The example discussed here has an insurance interpretation. Suppose an insurer has two groups of policyholders, both equal in size. One group consists of low risk insureds where the probability of experiencing a claim in a year is \frac{1}{4} (i.e. the proportion of red balls in Box 1). The insureds in other group, a high risk group, have a higher probability of experiencing a claim in a year, which is \frac{2}{4} (i.e. the proportion of red balls in Box 2).

Suppose someone just purchase a policy. Initially, the risk profile of this newly insured is uncertain. So the initial belief is that it is equally likely for him to be in the low risk group as in the high risk group.

Suppose that during the first policy year, the insured has incurred one claim. The observation alters our belief about this insured. With the additional information of having one claim, the probability that the insured belong to the high risk group is increased to \frac{2}{3}. The risk profile of this insured is altered based on new information. The insurance point of view described here has the exact same calculation as in the box-ball example and is that of using past claims experience to update future claims experience.

______________________________________________________________
Bayes’ Formula

Suppose we have a collection of mutually exclusive events B_1, B_2, \cdots, B_n. That is, the probabilities P(B_i) sum to 1.0. Suppose R is an event. Think of the events B_i as “causes” that can explain the event R, an observed result. Given R is observed, what is the probability that the cause of R is B_k? In other words, we are interested in finding the conditional probability P(B_k \lvert R).

Before we have the observed result R, the probabilities P(B_i) are the prior probabilities of the causes. We also know the probability of observing R given a particular cause (i.e. we know P(R \lvert B_i). The probabilities P(R \lvert B_i) are “forward” conditional probabilities.

Given that we observe R, we are interested in knowing the “backward” probabilities P(B_i \lvert R). These probabilities are called the posterior probabilities of the causes. Mathematically, the Bayes’ formula is simply an alternative way of writing the following conditional probability.

\displaystyle (5) \ \ \ \ \ P(B_k \lvert R)=\frac{P(B_k \cap R)}{P(R)}

In (5), as in the discussion of the random experiment of choosing box and selecting ball, we are restricting ourselves to only the cases where the event R is observed.
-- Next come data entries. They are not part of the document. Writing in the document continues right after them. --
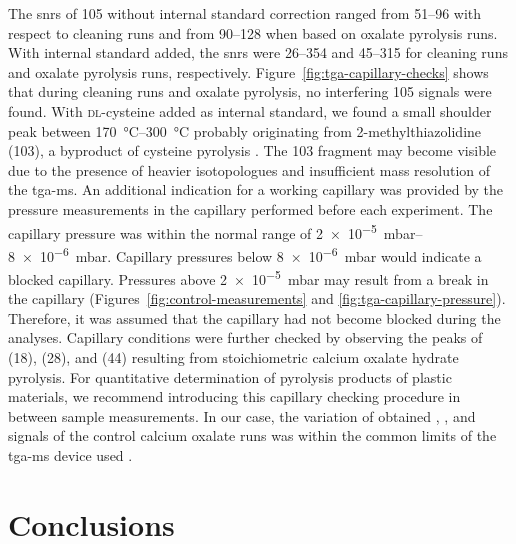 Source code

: The \acp{snr} of \SI{105}{\mz} without internal standard correction ranged from \numrange[range-phrase = { to }]{51}{96} with respect to cleaning runs and from \numrange[range-phrase = { to }]{90}{128} when based on oxalate pyrolysis runs.
With internal standard added, the \acp{snr} were \numrange{26}{354} and \numrange{45}{315} for cleaning runs and oxalate pyrolysis runs, respectively. Figure~\ref{fig:tga-capillary-checks} shows that during cleaning runs and oxalate pyrolysis, no interfering \SI{105}{\mz} signals were found. With \textsc{dl}-cysteine added as internal standard, we found a small shoulder peak between \SIrange[range-phrase = { and }]{170}{300}{\degreeCelsius} probably originating from 2-methylthiazolidine (\SI{103}{\mz}), a byproduct of cysteine pyrolysis \citep{FujimakiPyrolysis1969}.
The \SI{103}{\mz} fragment may become visible due to the presence of heavier isotopologues and insufficient mass resolution of the \ac{tga-ms}. An additional indication for a working capillary was provided by the pressure measurements in the capillary performed before each experiment. The capillary pressure was within the normal range of \SIrange[range-phrase = { to }]{2e-5}{8e-6}{\milli\bar}.
Capillary pressures below \SI{8e-6}{\milli\bar} would indicate a blocked capillary. Pressures above \SI{2e-5}{\milli\bar} may result from a break in the capillary (Figures~\ref{fig:control-measurements} and \ref{fig:tga-capillary-pressure}). Therefore, it was assumed that the capillary had not become blocked during the analyses. Capillary conditions were further checked by observing the peaks of  (\SI{18}{\mz}),  (\SI{28}{\mz}), and  (\SI{44}{\mz}) resulting from stoichiometric calcium oxalate hydrate pyrolysis.
For quantitative determination of pyrolysis products of plastic materials, we recommend introducing this capillary checking procedure
in between sample measurements. In our case, the variation of obtained , , and  signals of the control calcium oxalate runs was within the common limits of the \ac{tga-ms} device used \citep{NETZSCHGeratebauMS2010}.

\section{Conclusions}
Then we ask, out of all the cases where R is observed, how many of these cases are caused by the event B_k?

The numerator of (5) can be written as

\displaystyle (6) \ \ \ \ \ P(B_k \cap R)=P(R \lvert B_k) \times P(B_k)

The denominator of (5) is obtained from applying the total law of probability.

\displaystyle (7) \ \ \ \ \ P(R)=P(R \lvert B_1) P(B_1) + P(R \lvert B_2) P(B_2)+ \cdots + P(R \lvert B_n) P(B_n)

Plugging (6) and (7) into (5), we obtain a statement of the Bayes’ formula.

\displaystyle (8) \ \ \ \ \ P(B_k \lvert R)=\frac{P(P(R \lvert B_k) \times P(B_k)}{\sum \limits_{j=1}^n P(R \lvert B_j) \times P(B_j)} \ \ \ \ \ \ \ \text{(Bayes' Formula)}

Of course, for any computation problem involving the Bayes’ formula, it is best not to memorize the formula in (8). Instead, simply apply the thought process that gives rise to the formula (e.g. the tree diagram shown above).

The Bayes’ formula has some profound philosophical implications, evidenced by the fact that it spawned a separate school of thought called Bayesian statistics. However, our discussion here is solely on its original role in finding certain backward conditional probabilities.

______________________________________________________________
Example 2

Example 2 is left as exercise. The event that both selected balls are red would give even more weight to Box 2. In other words, in the event that a red ball is selected twice in a row, we would believe that it is even more likely that the unknown box is Box 2.
______________________________________________________________
Reference

  1. Feller, W., An Introduction to Probability Theory and Its Applications, third edition, John Wiley & Sons, New York, 1968.
  2. Grinstead, C. M., Snell, J. L. Introduction to Probability, Online Book in PDF format.